Friday, June 12, 2020

"The concentration of economic power has led to spectacular investment returns"

An oldie-but-goodie from 13D Research, February 6:

As contrarians, we always ask when will it end and how will it end?
One link that has not received as much attention as it should is the relationship between consolidation and passive investing. The winner-take-all cycle has turned for two decades: Digital natives and sector leaders leverage expertise and spending power to maximize digital efficiencies. They suck in profits from smaller, less nimble old-economy companies. The stocks of the digital natives and sector leaders soar, accounting for the vast majority of growth in the indexes they populate. Inflows to those indexes spike. Active managers have no choice but to capitulate — if they don’t own the digital natives and sector leaders, they will underperform to the point of extinction. More money flows to the already-dominant firms. The indexes become virtually unbeatable. There’s no hidden success stories left to discover. Outflows from active managers continue to accelerate.

As of last August, assets in index-tracking equity funds eclipsed assets run by stock-pickers — $4.27 trillion versus $4.25 trillion. Globally, assets managed by index funds now exceed $10 trillion. If the internal index-tracking strategies of sovereign wealth funds, endowments, and pension plans are included in that calculation, the total swells to approximately $20 trillion.

It is no coincidence that the meteoric rise of passive investing has coincided with one of the most intense periods of industry consolidation in American history. Roughly 75% of U.S. industries are more concentrated today than they were in the mid-1990s. The top-decile of companies now account for nearly all economic profit — i.e., how much companies earn above the cost of capital (chart below). Study after study has come to dire conclusions about the consequences of this corporate inequality, from wage stagnation to suppressed capital spending, depressed new business formation, and slowing innovation.

Index investing has no doubt thrived because it’s effective — delivering better returns for lower fees, on average. Its continued rise appears unstoppable. At least for now. As Harvard Law professor Einer Elhauge told Bloomberg recently: “Index funds ‘are great for investors…but part of the reason they’re great for investors is exactly because of the anti-competitive effects.’”

As we’ve tracked for years in these pages, a backlash against consolidation is coming. The pendulum will swing from wealth accumulation to wealth distribution. Throughout history, it always has when the concentration of economic power reaches an extreme. So far, dysfunction in Washington has stopped action even when it has bipartisan support. But the political chorus remains loud and clear: a reinvigoration of antitrust is required to curb the monopolistic power of tech giants and sector leaders.

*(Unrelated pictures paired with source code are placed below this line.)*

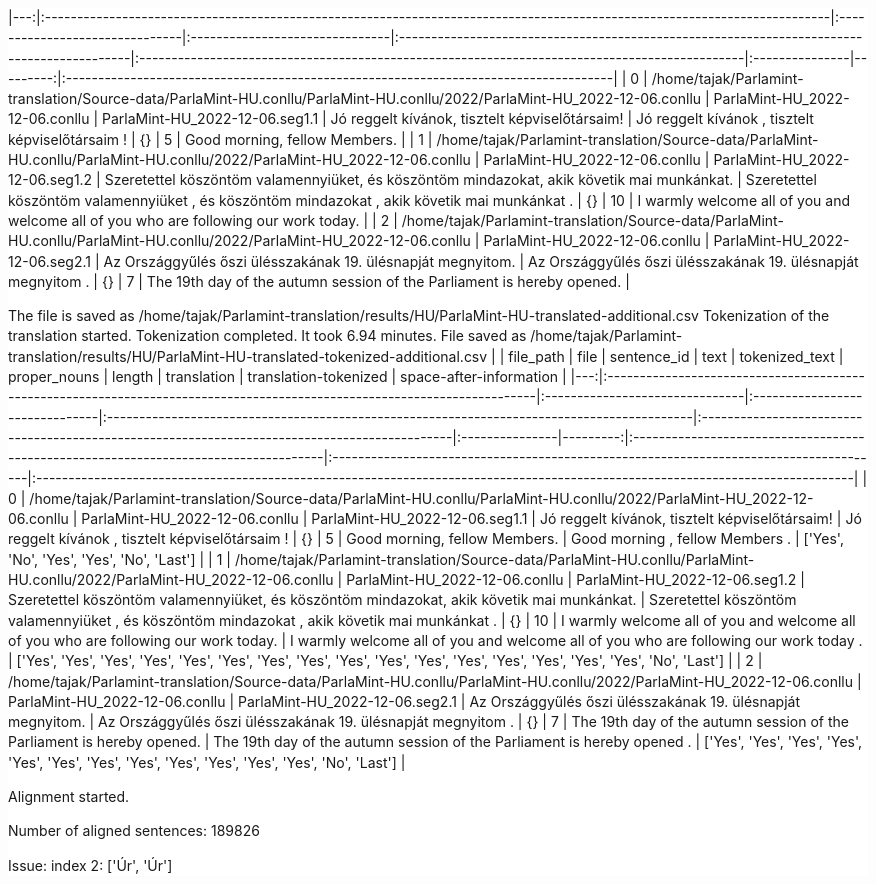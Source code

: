 |---:|:--------------------------------------------------------------------------------------------------------------------------|:-------------------------------|:-------------------------------|:-------------------------------------------------------------------------------------------|:----------------------------------------------------------------------------------------------|:---------------|---------:|:-------------------------------------------------------------------------------------|
|  0 | /home/tajak/Parlamint-translation/Source-data/ParlaMint-HU.conllu/ParlaMint-HU.conllu/2022/ParlaMint-HU_2022-12-06.conllu | ParlaMint-HU_2022-12-06.conllu | ParlaMint-HU_2022-12-06.seg1.1 | Jó reggelt kívánok, tisztelt képviselőtársaim!                                             | Jó reggelt kívánok , tisztelt képviselőtársaim !                                              | {}             |        5 | Good morning, fellow Members.                                                        |
|  1 | /home/tajak/Parlamint-translation/Source-data/ParlaMint-HU.conllu/ParlaMint-HU.conllu/2022/ParlaMint-HU_2022-12-06.conllu | ParlaMint-HU_2022-12-06.conllu | ParlaMint-HU_2022-12-06.seg1.2 | Szeretettel köszöntöm valamennyiüket, és köszöntöm mindazokat, akik követik mai munkánkat. | Szeretettel köszöntöm valamennyiüket , és köszöntöm mindazokat , akik követik mai munkánkat . | {}             |       10 | I warmly welcome all of you and welcome all of you who are following our work today. |
|  2 | /home/tajak/Parlamint-translation/Source-data/ParlaMint-HU.conllu/ParlaMint-HU.conllu/2022/ParlaMint-HU_2022-12-06.conllu | ParlaMint-HU_2022-12-06.conllu | ParlaMint-HU_2022-12-06.seg2.1 | Az Országgyűlés őszi ülésszakának 19. ülésnapját megnyitom.                                | Az Országgyűlés őszi ülésszakának 19. ülésnapját megnyitom .                                  | {}             |        7 | The 19th day of the autumn session of the Parliament is hereby opened.               |




The file is saved as /home/tajak/Parlamint-translation/results/HU/ParlaMint-HU-translated-additional.csv
Tokenization of the translation started.
Tokenization completed. It took 6.94 minutes.
File saved as /home/tajak/Parlamint-translation/results/HU/ParlaMint-HU-translated-tokenized-additional.csv
|    | file_path                                                                                                                 | file                           | sentence_id                    | text                                                                                       | tokenized_text                                                                                | proper_nouns   |   length | translation                                                                          | translation-tokenized                                                                 | space-after-information                                                                                                        |
|---:|:--------------------------------------------------------------------------------------------------------------------------|:-------------------------------|:-------------------------------|:-------------------------------------------------------------------------------------------|:----------------------------------------------------------------------------------------------|:---------------|---------:|:-------------------------------------------------------------------------------------|:--------------------------------------------------------------------------------------|:-------------------------------------------------------------------------------------------------------------------------------|
|  0 | /home/tajak/Parlamint-translation/Source-data/ParlaMint-HU.conllu/ParlaMint-HU.conllu/2022/ParlaMint-HU_2022-12-06.conllu | ParlaMint-HU_2022-12-06.conllu | ParlaMint-HU_2022-12-06.seg1.1 | Jó reggelt kívánok, tisztelt képviselőtársaim!                                             | Jó reggelt kívánok , tisztelt képviselőtársaim !                                              | {}             |        5 | Good morning, fellow Members.                                                        | Good morning , fellow Members .                                                       | ['Yes', 'No', 'Yes', 'Yes', 'No', 'Last']                                                                                      |
|  1 | /home/tajak/Parlamint-translation/Source-data/ParlaMint-HU.conllu/ParlaMint-HU.conllu/2022/ParlaMint-HU_2022-12-06.conllu | ParlaMint-HU_2022-12-06.conllu | ParlaMint-HU_2022-12-06.seg1.2 | Szeretettel köszöntöm valamennyiüket, és köszöntöm mindazokat, akik követik mai munkánkat. | Szeretettel köszöntöm valamennyiüket , és köszöntöm mindazokat , akik követik mai munkánkat . | {}             |       10 | I warmly welcome all of you and welcome all of you who are following our work today. | I warmly welcome all of you and welcome all of you who are following our work today . | ['Yes', 'Yes', 'Yes', 'Yes', 'Yes', 'Yes', 'Yes', 'Yes', 'Yes', 'Yes', 'Yes', 'Yes', 'Yes', 'Yes', 'Yes', 'Yes', 'No', 'Last'] |
|  2 | /home/tajak/Parlamint-translation/Source-data/ParlaMint-HU.conllu/ParlaMint-HU.conllu/2022/ParlaMint-HU_2022-12-06.conllu | ParlaMint-HU_2022-12-06.conllu | ParlaMint-HU_2022-12-06.seg2.1 | Az Országgyűlés őszi ülésszakának 19. ülésnapját megnyitom.                                | Az Országgyűlés őszi ülésszakának 19. ülésnapját megnyitom .                                  | {}             |        7 | The 19th day of the autumn session of the Parliament is hereby opened.               | The 19th day of the autumn session of the Parliament is hereby opened .               | ['Yes', 'Yes', 'Yes', 'Yes', 'Yes', 'Yes', 'Yes', 'Yes', 'Yes', 'Yes', 'Yes', 'Yes', 'No', 'Last']                             |






Alignment started.

Number of aligned sentences: 189826


Issue: index 2: ['Úr', 'Úr']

Now, from the FTC to the Justice Department, attention is beginning to be paid to indexing. And it’s not just about the immense power of the Big Three indexers — BlackRock, Vanguard, and State Street. The fact is, for passive to be systemically healthy, active management must remain vigorous and influential. The market needs price discovery to elevate deserving winners and control euphoria. And companies need active shareholders to encourage competition and provide accountability for greed and indiscretion.

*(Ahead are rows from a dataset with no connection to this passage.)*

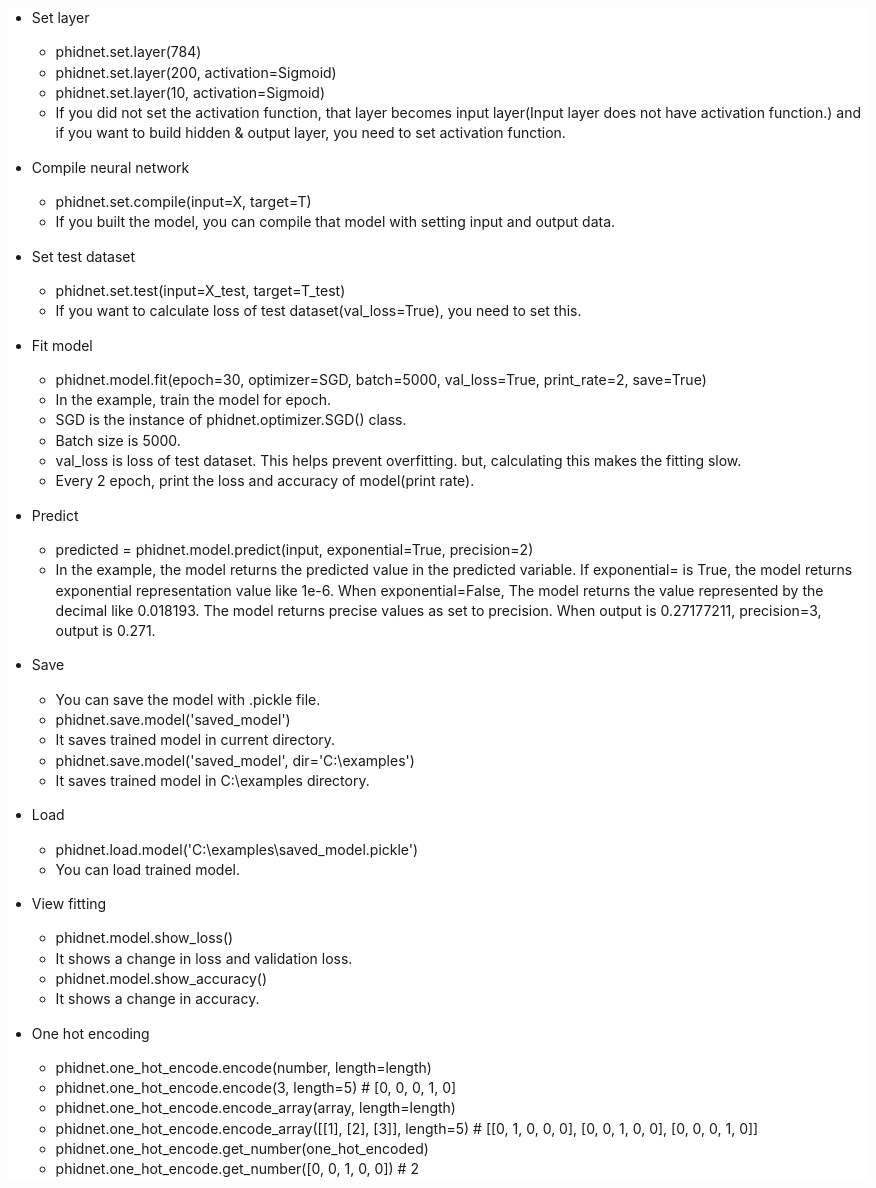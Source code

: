   * Set layer
    + phidnet.set.layer(784)
    + phidnet.set.layer(200, activation=Sigmoid)
    + phidnet.set.layer(10, activation=Sigmoid)
    + If you did not set the activation function, that layer becomes input layer(Input layer does not have activation function.) and if you want to build hidden & output layer, you need to set activation function.

  * Compile neural network 
    + phidnet.set.compile(input=X, target=T)
    + If you built the model, you can compile that model with setting input and output data.
  
  * Set test dataset
    + phidnet.set.test(input=X_test, target=T_test)
    + If you want to calculate loss of test dataset(val_loss=True), you need to set this.

  * Fit model
    + phidnet.model.fit(epoch=30, optimizer=SGD, batch=5000, val_loss=True, print_rate=2, save=True) 
    + In the example, train the model for epoch. 
    + SGD is the instance of phidnet.optimizer.SGD() class. 
    + Batch size is 5000. 
    + val_loss is loss of test dataset. This helps prevent overfitting. but, calculating this makes the fitting slow.
    + Every 2 epoch, print the loss and accuracy of model(print rate).

  * Predict
    + predicted = phidnet.model.predict(input, exponential=True, precision=2)
    + In the example, the model returns the predicted value in the predicted variable. If exponential= is True, the model returns exponential representation value like 1e-6. When exponential=False, The model returns the value represented by the decimal like 0.018193. The model returns precise values as set to precision. When output is 0.27177211, precision=3, output is 0.271.

  * Save
    + You can save the model with .pickle file.
    + phidnet.save.model('saved_model')
    + It saves trained model in current directory.
    + phidnet.save.model('saved_model', dir='C:\examples')
    + It saves trained model in C:\examples directory.

  * Load
    + phidnet.load.model('C:\examples\saved_model.pickle')
    + You can load trained model.

  * View fitting
    + phidnet.model.show_loss()
    + It shows a change in loss and validation loss.
    + phidnet.model.show_accuracy()
    + It shows a change in accuracy.

  * One hot encoding 
    + phidnet.one_hot_encode.encode(number, length=length)
    + phidnet.one_hot_encode.encode(3, length=5)   # [0, 0, 0, 1, 0]
    + phidnet.one_hot_encode.encode_array(array, length=length)
    + phidnet.one_hot_encode.encode_array([[1], [2], [3]], length=5)   # [[0, 1, 0, 0, 0], [0, 0, 1, 0, 0], [0, 0, 0, 1, 0]]
    + phidnet.one_hot_encode.get_number(one_hot_encoded)
    + phidnet.one_hot_encode.get_number([0, 0, 1, 0, 0])   # 2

At what point has passive grown so dominant, the market becomes dangerously extreme and only offers opportunity to already-entrenched corporate superpowers?

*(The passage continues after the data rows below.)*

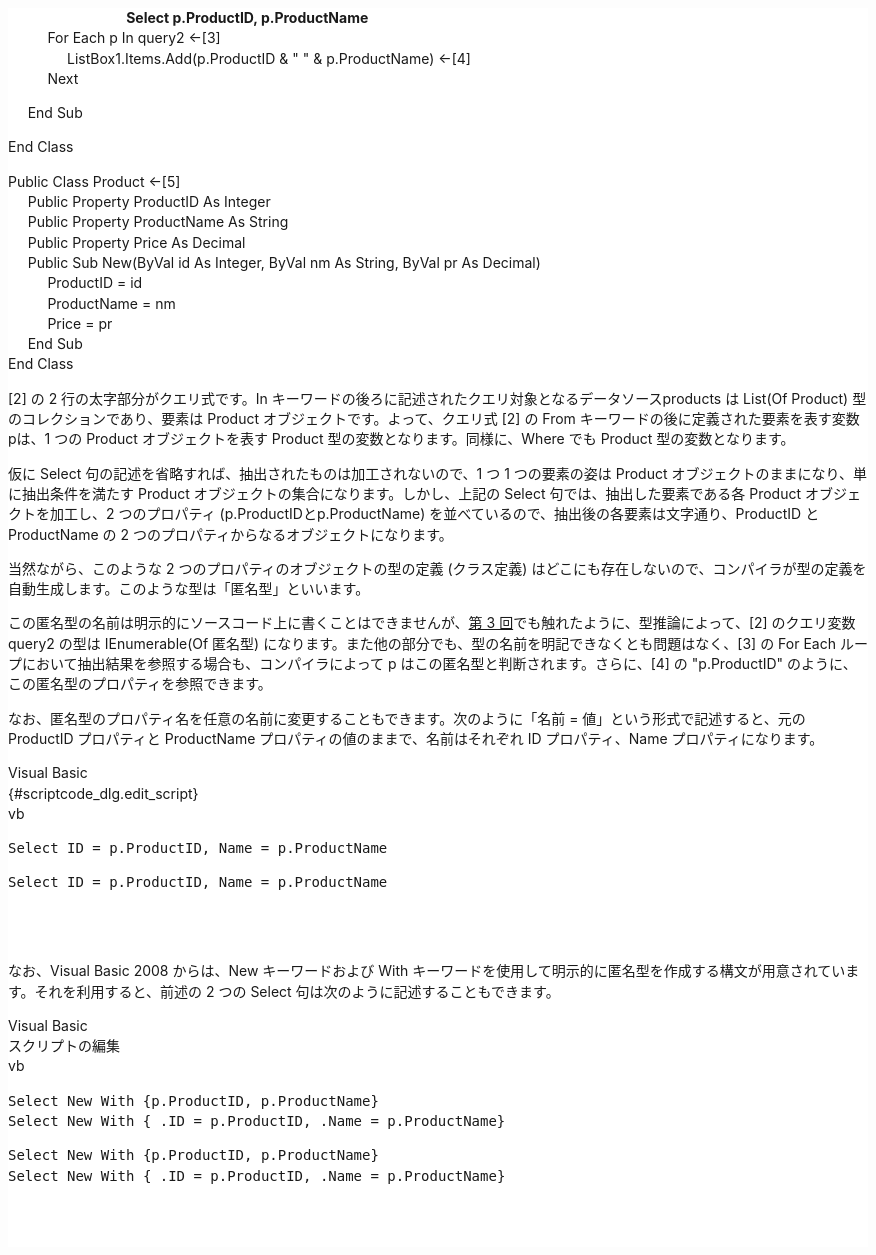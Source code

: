 &nbsp;&nbsp;&nbsp;&nbsp;&nbsp;&nbsp;&nbsp;&nbsp;&nbsp;&nbsp;&nbsp;&nbsp;&nbsp;&nbsp;&nbsp;&nbsp;&nbsp;&nbsp;&nbsp;&nbsp;&nbsp;&nbsp;&nbsp;&nbsp;&nbsp;&nbsp;&nbsp;&nbsp;&nbsp;&nbsp;<strong>Select p.ProductID, p.ProductName</strong><br>
&nbsp;&nbsp;&nbsp;&nbsp;&nbsp;&nbsp;&nbsp;&nbsp;&nbsp;&nbsp;For Each p In query2 &larr;[3]<br>
&nbsp;&nbsp;&nbsp;&nbsp;&nbsp;&nbsp;&nbsp;&nbsp;&nbsp;&nbsp;&nbsp;&nbsp;&nbsp;&nbsp;&nbsp;ListBox1.Items.Add(p.ProductID &amp; &quot; &quot; &amp; p.ProductName) &larr;[4]<br>
&nbsp;&nbsp;&nbsp;&nbsp;&nbsp;&nbsp;&nbsp;&nbsp;&nbsp;&nbsp;Next</p>
<p>&nbsp;&nbsp;&nbsp;&nbsp;&nbsp;End Sub</p>
<p>End Class</p>
<p>Public Class Product &larr;[5]<br>
&nbsp;&nbsp;&nbsp;&nbsp;&nbsp;Public Property ProductID As Integer<br>
&nbsp;&nbsp;&nbsp;&nbsp;&nbsp;Public Property ProductName As String<br>
&nbsp;&nbsp;&nbsp;&nbsp;&nbsp;Public Property Price As Decimal<br>
&nbsp;&nbsp;&nbsp;&nbsp;&nbsp;Public Sub New(ByVal id As Integer, ByVal nm As String, ByVal pr As Decimal)<br>
&nbsp;&nbsp;&nbsp;&nbsp;&nbsp;&nbsp;&nbsp;&nbsp;&nbsp;&nbsp;ProductID = id<br>
&nbsp;&nbsp;&nbsp;&nbsp;&nbsp;&nbsp;&nbsp;&nbsp;&nbsp;&nbsp;ProductName = nm<br>
&nbsp;&nbsp;&nbsp;&nbsp;&nbsp;&nbsp;&nbsp;&nbsp;&nbsp;&nbsp;Price = pr<br>
&nbsp;&nbsp;&nbsp;&nbsp;&nbsp;End Sub<br>
End Class</p>
</div>
<p>[2] の 2 行の太字部分がクエリ式です。In キーワードの後ろに記述されたクエリ対象となるデータソースproducts は List(Of Product) 型のコレクションであり、要素は Product オブジェクトです。よって、クエリ式 [2] の From キーワードの後に定義された要素を表す変数pは、1 つの Product オブジェクトを表す Product 型の変数となります。同様に、Where でも Product 型の変数となります。</p>
<p>仮に Select 句の記述を省略すれば、抽出されたものは加工されないので、1 つ 1 つの要素の姿は Product オブジェクトのままになり、単に抽出条件を満たす Product オブジェクトの集合になります。しかし、上記の Select 句では、抽出した要素である各 Product オブジェクトを加工し、2 つのプロパティ (p.ProductIDとp.ProductName) を並べているので、抽出後の各要素は文字通り、ProductID と ProductName の 2 つのプロパティからなるオブジェクトになります。</p>
<p>当然ながら、このような 2 つのプロパティのオブジェクトの型の定義 (クラス定義) はどこにも存在しないので、コンパイラが型の定義を自動生成します。このような型は「匿名型」といいます。</p>
<p>この匿名型の名前は明示的にソースコード上に書くことはできませんが、<a href="http://beta.code.msdn.microsoft.com/3-Variant-Dim-9801bb27">第 3 回</a>でも触れたように、型推論によって、[2] のクエリ変数 query2 の型は IEnumerable(Of 匿名型) になります。また他の部分でも、型の名前を明記できなくとも問題はなく、[3] の For Each ループにおいて抽出結果を参照する場合も、コンパイラによって p はこの匿名型と判断されます。さらに、[4]
 の &quot;p.ProductID&quot; のように、この匿名型のプロパティを参照できます。</p>
<p>なお、匿名型のプロパティ名を任意の名前に変更することもできます。次のように「名前 = 値」という形式で記述すると、元の ProductID プロパティと ProductName プロパティの値のままで、名前はそれぞれ ID プロパティ、Name プロパティになります。</p>
<div style="clear:both">
<div class="scriptcode">
<div class="pluginEditHolder" pluginCommand="mceScriptCode">
<div class="title">Visual Basic</div>
<div class="pluginEditHolderLink">{#scriptcode_dlg.edit_script}</div>
<span class="hidden">vb</span>
<pre class="hidden">Select ID = p.ProductID, Name = p.ProductName</pre>
<pre id="codePreview" class="vb"><span class="visualBasic__keyword">Select</span>&nbsp;ID&nbsp;=&nbsp;p.ProductID,&nbsp;Name&nbsp;=&nbsp;p.ProductName&nbsp;<br>&nbsp;<br></pre>
</div>
</div>
<div class="endscriptcode">&nbsp;</div>
</div>
<p>なお、Visual Basic 2008 からは、New キーワードおよび With キーワードを使用して明示的に匿名型を作成する構文が用意されています。それを利用すると、前述の 2 つの Select 句は次のように記述することもできます。</p>
<div style="clear:both">
<div class="scriptcode">
<div class="pluginEditHolder" pluginCommand="mceScriptCode">
<div class="title">Visual Basic</div>
<div class="pluginEditHolderLink">スクリプトの編集</div>
<span class="hidden">vb</span>
<pre class="hidden">Select New With {p.ProductID, p.ProductName}
Select New With { .ID = p.ProductID, .Name = p.ProductName}</pre>
<pre id="codePreview" class="vb"><span class="visualBasic__keyword">Select</span>&nbsp;<span class="visualBasic__keyword">New</span>&nbsp;<span class="visualBasic__keyword">With</span>&nbsp;{p.ProductID,&nbsp;p.ProductName}&nbsp;
<span class="visualBasic__keyword">Select</span>&nbsp;<span class="visualBasic__keyword">New</span>&nbsp;<span class="visualBasic__keyword">With</span>&nbsp;{&nbsp;.ID&nbsp;=&nbsp;p.ProductID,&nbsp;.Name&nbsp;=&nbsp;p.ProductName}&nbsp;
&nbsp;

Indexing, by its very nature, is biased towards bigness. Retail investors are drawn to mega-cap indexes because they contain brand names they know, trust, and can track just by following the news cycle. Three of the top four ETFs in terms of AUM track the S&P 500. In addition, the more diverse a company’s business and track record, the more it can fit into almost any index construction. In WILTW June 15, 2017, we quoted Horizon Kinetics’ Steven Bregman on this topic:....
....MUCH MORE

Actually quite related: 

"Inside big tech’s high-stakes race for quantum supremacy"
Not into quantum computers? Then you've made the decision to be a peasant, working for those who are.
And the rich get richer.
See: How to Think About Companies: "Advantage Flywheels". 
As noted in the outro from a 2017 post:
...Much more important than the direct monetization of big data is the strategic advantage it can bestow over time.
In a winner-take-all economy, as in a horse race, small differences in superiority are rewarded all out of proportion to the actual advantage. A top thoroughbred may only be a couple fifths of a second faster than the field but those two lengths over the course of a season can mean triple the earnings for #1 vs. #2.
In commerce the results can be even more dramatic because rather than the 60%/20%/10% purse structure of the racetrack the winning vendor will often get 100% of a customer's business.